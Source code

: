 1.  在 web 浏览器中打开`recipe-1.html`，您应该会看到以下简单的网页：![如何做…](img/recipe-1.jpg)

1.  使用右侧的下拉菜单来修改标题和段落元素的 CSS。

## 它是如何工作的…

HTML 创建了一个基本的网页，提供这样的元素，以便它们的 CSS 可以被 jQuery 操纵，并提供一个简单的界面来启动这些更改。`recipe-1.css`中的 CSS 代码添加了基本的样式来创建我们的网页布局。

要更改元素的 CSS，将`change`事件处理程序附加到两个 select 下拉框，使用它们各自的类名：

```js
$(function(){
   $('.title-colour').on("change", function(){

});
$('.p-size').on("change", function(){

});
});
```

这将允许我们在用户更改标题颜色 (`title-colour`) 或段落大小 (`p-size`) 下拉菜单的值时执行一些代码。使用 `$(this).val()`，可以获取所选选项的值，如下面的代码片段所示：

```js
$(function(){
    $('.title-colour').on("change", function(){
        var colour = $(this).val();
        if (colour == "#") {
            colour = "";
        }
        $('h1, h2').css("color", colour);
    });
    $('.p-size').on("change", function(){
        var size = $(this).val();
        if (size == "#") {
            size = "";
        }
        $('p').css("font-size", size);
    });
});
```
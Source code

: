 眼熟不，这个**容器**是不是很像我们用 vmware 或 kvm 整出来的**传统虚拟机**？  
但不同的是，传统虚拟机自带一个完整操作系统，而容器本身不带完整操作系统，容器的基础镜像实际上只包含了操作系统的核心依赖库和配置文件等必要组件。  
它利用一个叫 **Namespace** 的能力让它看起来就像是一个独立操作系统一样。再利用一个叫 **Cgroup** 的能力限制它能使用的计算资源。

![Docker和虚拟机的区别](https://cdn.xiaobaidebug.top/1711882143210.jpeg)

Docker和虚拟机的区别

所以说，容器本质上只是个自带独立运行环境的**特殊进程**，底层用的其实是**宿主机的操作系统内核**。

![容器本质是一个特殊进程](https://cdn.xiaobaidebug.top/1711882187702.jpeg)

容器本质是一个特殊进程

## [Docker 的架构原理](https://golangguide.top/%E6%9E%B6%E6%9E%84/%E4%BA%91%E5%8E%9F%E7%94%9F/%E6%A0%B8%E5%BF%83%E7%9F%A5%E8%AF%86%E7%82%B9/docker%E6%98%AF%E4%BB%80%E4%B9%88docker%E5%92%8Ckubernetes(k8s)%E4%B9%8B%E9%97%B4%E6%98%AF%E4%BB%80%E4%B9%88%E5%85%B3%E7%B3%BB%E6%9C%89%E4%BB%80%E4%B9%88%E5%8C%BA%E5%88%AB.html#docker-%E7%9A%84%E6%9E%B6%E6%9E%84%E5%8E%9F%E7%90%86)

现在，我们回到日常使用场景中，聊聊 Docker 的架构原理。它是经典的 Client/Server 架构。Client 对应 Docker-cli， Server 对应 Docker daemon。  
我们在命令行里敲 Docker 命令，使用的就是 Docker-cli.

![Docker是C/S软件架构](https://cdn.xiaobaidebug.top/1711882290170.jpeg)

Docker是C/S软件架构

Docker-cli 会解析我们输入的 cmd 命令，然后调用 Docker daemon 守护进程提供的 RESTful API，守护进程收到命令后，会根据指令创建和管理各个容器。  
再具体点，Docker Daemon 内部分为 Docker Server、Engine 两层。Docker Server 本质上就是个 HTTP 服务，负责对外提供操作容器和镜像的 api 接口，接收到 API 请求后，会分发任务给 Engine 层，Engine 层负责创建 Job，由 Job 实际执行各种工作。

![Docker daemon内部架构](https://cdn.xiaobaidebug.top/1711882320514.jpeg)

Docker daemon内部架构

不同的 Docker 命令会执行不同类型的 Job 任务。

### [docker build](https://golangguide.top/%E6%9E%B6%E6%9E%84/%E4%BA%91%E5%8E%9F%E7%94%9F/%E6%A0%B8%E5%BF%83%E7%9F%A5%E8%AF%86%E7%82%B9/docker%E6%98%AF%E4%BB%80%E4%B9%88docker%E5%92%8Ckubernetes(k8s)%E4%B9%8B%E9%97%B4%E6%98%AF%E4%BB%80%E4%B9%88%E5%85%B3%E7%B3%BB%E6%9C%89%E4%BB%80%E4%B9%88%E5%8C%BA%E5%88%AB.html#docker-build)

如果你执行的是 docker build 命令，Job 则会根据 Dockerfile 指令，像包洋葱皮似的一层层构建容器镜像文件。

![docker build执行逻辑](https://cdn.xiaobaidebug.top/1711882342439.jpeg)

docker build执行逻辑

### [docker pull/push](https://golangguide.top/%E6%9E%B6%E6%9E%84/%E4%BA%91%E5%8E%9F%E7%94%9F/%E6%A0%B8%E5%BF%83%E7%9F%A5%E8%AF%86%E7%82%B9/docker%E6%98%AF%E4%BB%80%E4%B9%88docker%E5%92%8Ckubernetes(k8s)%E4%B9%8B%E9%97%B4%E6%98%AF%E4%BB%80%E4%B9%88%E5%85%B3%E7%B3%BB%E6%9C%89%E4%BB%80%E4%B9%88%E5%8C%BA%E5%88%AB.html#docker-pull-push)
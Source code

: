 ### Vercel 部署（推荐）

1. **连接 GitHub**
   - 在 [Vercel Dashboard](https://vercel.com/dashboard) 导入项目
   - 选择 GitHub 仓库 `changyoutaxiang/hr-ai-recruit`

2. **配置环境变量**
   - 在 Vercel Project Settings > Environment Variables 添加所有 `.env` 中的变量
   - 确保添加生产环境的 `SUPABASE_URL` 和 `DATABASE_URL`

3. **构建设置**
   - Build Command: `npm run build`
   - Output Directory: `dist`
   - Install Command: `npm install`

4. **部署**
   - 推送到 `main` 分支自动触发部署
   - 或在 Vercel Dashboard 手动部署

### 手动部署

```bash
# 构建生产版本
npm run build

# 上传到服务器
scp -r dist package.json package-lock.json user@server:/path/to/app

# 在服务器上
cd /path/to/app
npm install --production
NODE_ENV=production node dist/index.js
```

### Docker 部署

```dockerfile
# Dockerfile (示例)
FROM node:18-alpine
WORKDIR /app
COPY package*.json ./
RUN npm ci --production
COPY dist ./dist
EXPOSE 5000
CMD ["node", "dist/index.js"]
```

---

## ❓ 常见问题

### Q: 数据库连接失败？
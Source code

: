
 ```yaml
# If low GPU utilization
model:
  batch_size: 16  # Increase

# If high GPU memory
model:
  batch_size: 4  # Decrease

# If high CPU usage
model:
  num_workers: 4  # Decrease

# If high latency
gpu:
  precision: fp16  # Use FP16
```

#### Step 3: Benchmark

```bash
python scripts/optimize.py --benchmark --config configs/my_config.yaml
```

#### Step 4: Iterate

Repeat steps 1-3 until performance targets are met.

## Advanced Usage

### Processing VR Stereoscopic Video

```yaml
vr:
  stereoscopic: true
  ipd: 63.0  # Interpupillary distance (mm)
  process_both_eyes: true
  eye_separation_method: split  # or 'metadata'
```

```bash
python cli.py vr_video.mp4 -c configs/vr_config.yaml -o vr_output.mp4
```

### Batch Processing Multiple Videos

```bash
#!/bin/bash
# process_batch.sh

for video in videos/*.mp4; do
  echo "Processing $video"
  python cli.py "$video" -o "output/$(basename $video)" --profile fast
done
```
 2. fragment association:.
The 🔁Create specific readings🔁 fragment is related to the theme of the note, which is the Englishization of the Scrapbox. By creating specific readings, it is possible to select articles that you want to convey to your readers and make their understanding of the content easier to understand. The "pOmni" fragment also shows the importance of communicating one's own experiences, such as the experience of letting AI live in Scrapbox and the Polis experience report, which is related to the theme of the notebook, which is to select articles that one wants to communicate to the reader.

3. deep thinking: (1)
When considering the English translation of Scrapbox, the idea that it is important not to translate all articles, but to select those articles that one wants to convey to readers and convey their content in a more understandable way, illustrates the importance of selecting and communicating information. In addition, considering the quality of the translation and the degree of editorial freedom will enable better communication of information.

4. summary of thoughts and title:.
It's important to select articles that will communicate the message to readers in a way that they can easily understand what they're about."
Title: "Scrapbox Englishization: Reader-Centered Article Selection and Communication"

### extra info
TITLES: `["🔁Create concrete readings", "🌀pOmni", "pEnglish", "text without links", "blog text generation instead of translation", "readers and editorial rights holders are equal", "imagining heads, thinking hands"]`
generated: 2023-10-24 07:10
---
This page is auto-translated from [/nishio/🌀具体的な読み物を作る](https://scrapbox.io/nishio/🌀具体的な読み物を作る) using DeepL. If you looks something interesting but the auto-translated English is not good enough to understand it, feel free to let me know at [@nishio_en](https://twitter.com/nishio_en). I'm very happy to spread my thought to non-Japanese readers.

### Exercise
The lines above that hold "Dashboard" are the result; show every one of them.

### Answer section
   - 在 [Vercel Dashboard](https://vercel.com/dashboard) 导入项目
   - 或在 Vercel Dashboard 手动部署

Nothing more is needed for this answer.